I have to agree with @gilles. Storing passwords correctly requires some experience, but it’s not a difficult thing to do. We should be doing this ourselves; the risk of doing it incorrectly (especially if we’re using widely-used, agreed-secure authentication libraries, which we should) is far outweighed by the risk of relying on a third party to authenticate.

WRT Google/Facebook/etc login, that’s a different matter. While there’s usually some authentication data to store for these logins, there’s no password to store, and the methods for its storage are usually different. The protocol by which these logins work is designed to help make them secure. We should also offer these, but that’s more for user convenience than because it’s somehow more secure.

HappyHacker · 4 December 2019 01:07

I’m also not a security professional, but I have a lot of security experience. And I’ve seen countless, countless homegrown systems that have serious security flaws.

To clarify: I’m not suggesting only supporting social or external logins. Auth0 is a service that provides username/password logins, with social/external as an option. Auth0 would manage our auth database. With full could scalability. With a dedicated security team. For free.

There is a risk: if Auth0 goes out of business, our users will need to reset their passwords. That’s the only risk. Compared to the risk of our database being compromised (which is almost inevitable), I’d much rather take the risk of Auth0.

manassehkatz · 4 December 2019 01:09

@gilles First of all, just to reiterate:

so I expect others (e.g., you) you get this more correct than me. I tend to speak more in general terms on this type of thing.

Actually, I just saw that recently. And you are correct. Really the end result of that goes largely (in terms of bits of entropy) to “minimum length” - a short string with “stuff” in it is marginally better than a short string of lower case alpha. But a long string of lower case alpha is better than any short string. etc. And of course, aside from “getting it right”, crazy password requirements end up frustrating the real users, which is never a good thing.

Agreed.

I think we agree on this one, just in different language (yours is clearer).

raphaelschmitz · 4 December 2019 09:01

I don’t remember where I read it (I think it was on the security stack), but that info is outdated.

Because the attackers have also read this and now it’s out of fashion to try “aaaa”, then “aaab”, then “aaac” and so on.

Now what they do is start with a huge dictionary of words. “Password”, then “Banana”, then “BananaBattery” etc.

alerque · 4 December 2019 12:06

No, it is not outdated. The security benefits discussed rely on math, not on the obscurity of the method used. Any scheme that relies on hackers being less up on the latest fashions than users is doomed anyway.

The point is not whether somebody trying to brute force a hash starts with trying “aaa→aab” or “apple apple apple→apple apple banana”, but how big the key space is. Even with every symbol on an ASCII keyboard the character set is not very large, so you have to build entropy by making it a bit longer. While using words means the raw character length no longer represents as much entropy as using random letters, then number of words in a dictionary means entropy accrues much more rapidly and the end result is easier for humans to remember. Double win. Easier for humans, harder for computers. The math is against the hackers and the language is more favorable to the user.

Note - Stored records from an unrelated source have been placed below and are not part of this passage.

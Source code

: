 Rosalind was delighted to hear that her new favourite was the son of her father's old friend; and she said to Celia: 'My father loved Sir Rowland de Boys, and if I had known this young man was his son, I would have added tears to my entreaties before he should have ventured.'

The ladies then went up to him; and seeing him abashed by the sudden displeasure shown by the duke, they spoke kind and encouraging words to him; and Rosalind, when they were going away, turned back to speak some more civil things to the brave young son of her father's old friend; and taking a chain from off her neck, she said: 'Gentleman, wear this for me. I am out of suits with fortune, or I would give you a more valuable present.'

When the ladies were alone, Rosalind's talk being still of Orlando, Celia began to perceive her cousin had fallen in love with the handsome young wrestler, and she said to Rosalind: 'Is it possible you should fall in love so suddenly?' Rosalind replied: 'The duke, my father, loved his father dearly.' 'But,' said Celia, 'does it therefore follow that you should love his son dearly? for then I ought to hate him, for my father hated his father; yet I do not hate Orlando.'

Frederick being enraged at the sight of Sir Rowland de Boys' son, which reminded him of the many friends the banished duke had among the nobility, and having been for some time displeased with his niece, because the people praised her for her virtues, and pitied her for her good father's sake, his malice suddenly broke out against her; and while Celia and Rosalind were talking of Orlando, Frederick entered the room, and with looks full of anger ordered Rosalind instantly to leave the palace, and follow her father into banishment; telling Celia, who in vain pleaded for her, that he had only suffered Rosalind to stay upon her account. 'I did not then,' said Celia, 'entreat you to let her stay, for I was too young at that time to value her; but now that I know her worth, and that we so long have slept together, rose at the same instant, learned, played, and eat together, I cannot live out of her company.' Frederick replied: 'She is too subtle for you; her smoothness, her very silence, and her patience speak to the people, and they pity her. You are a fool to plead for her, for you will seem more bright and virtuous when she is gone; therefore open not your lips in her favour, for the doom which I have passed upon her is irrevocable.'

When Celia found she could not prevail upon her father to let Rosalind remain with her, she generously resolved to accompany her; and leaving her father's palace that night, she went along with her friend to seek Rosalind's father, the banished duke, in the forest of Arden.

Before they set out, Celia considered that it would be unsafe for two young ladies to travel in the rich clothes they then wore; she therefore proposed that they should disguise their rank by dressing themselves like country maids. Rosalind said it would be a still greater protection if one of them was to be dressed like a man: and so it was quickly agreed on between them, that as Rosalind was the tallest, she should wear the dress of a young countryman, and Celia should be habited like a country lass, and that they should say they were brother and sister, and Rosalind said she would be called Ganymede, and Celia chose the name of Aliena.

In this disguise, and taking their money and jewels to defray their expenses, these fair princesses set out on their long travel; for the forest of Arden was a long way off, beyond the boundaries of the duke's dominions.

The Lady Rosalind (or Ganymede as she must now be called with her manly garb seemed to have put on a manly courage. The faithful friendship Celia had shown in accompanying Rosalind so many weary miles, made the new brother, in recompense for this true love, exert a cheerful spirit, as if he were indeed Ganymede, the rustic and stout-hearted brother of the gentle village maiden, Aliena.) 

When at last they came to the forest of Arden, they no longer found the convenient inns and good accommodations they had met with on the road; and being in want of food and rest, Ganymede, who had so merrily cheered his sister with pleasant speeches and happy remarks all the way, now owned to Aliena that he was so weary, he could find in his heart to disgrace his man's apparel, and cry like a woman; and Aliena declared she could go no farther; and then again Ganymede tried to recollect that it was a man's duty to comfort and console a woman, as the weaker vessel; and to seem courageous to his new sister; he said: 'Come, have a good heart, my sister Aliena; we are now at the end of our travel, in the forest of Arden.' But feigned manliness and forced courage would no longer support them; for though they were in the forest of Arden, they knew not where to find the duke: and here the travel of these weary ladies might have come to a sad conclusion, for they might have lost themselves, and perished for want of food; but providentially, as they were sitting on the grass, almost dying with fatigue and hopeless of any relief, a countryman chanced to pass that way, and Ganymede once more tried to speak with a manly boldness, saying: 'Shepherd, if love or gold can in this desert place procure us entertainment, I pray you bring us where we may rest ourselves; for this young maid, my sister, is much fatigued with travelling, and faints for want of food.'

raphaelschmitz · 4 December 2019 16:48

No, it is not outdated.

Everything you say is correct for your perspective as a user.
However, in this thread we were talking about how to implement identity as developers.

Manassehkatz mentioned the usual password requirements and was told those were “counterproductive”. So the 2 options to evaluate here are

A)
A sort of “standard” form, like 8 char min length, min one upper case and lower case letter, min one number, min one special character.

B)
Some kind of experimental form trying to make people use XKCD style passwords. There wasn’t really any elaboration about how, so I can only guess:

Definitely without those character restrictions.
Possibly with some kind of info text to explain the style.
Let’s not fool ourselves, a lot of people will ignore this.
Possibly with a huge minimum character length
e.g. “correct horse battery staple” is already 25 chars. To quote your link here, “Security at the expense of usability comes at the expense of security.”

Apart from the usability issues with that, here’s a summary of how the math can quickly become worse for this.

Don’t think about how secure you make your password.
Think about how secure our technology will make all user’s passwords.

GrumpyCrouton · 4 December 2019 17:06

The double-edge sword here comes in from what you said;

Let’s not fool ourselves, a lot of people will ignore this.

We can focus all we want on password policy, we can display it to our users what makes a good password, but I wouldn’t say there is a very good way to force this type of password to be used. My point is that we should do as much as we can to protect the passwords from hackers or database leaks, but at the end of the day the user who chooses a weak password on purpose can’t really be helped much. That said, our system should still make it difficult for online-attacks to be done, and we should of course store everything in a way that is not easily reversible to plaintext.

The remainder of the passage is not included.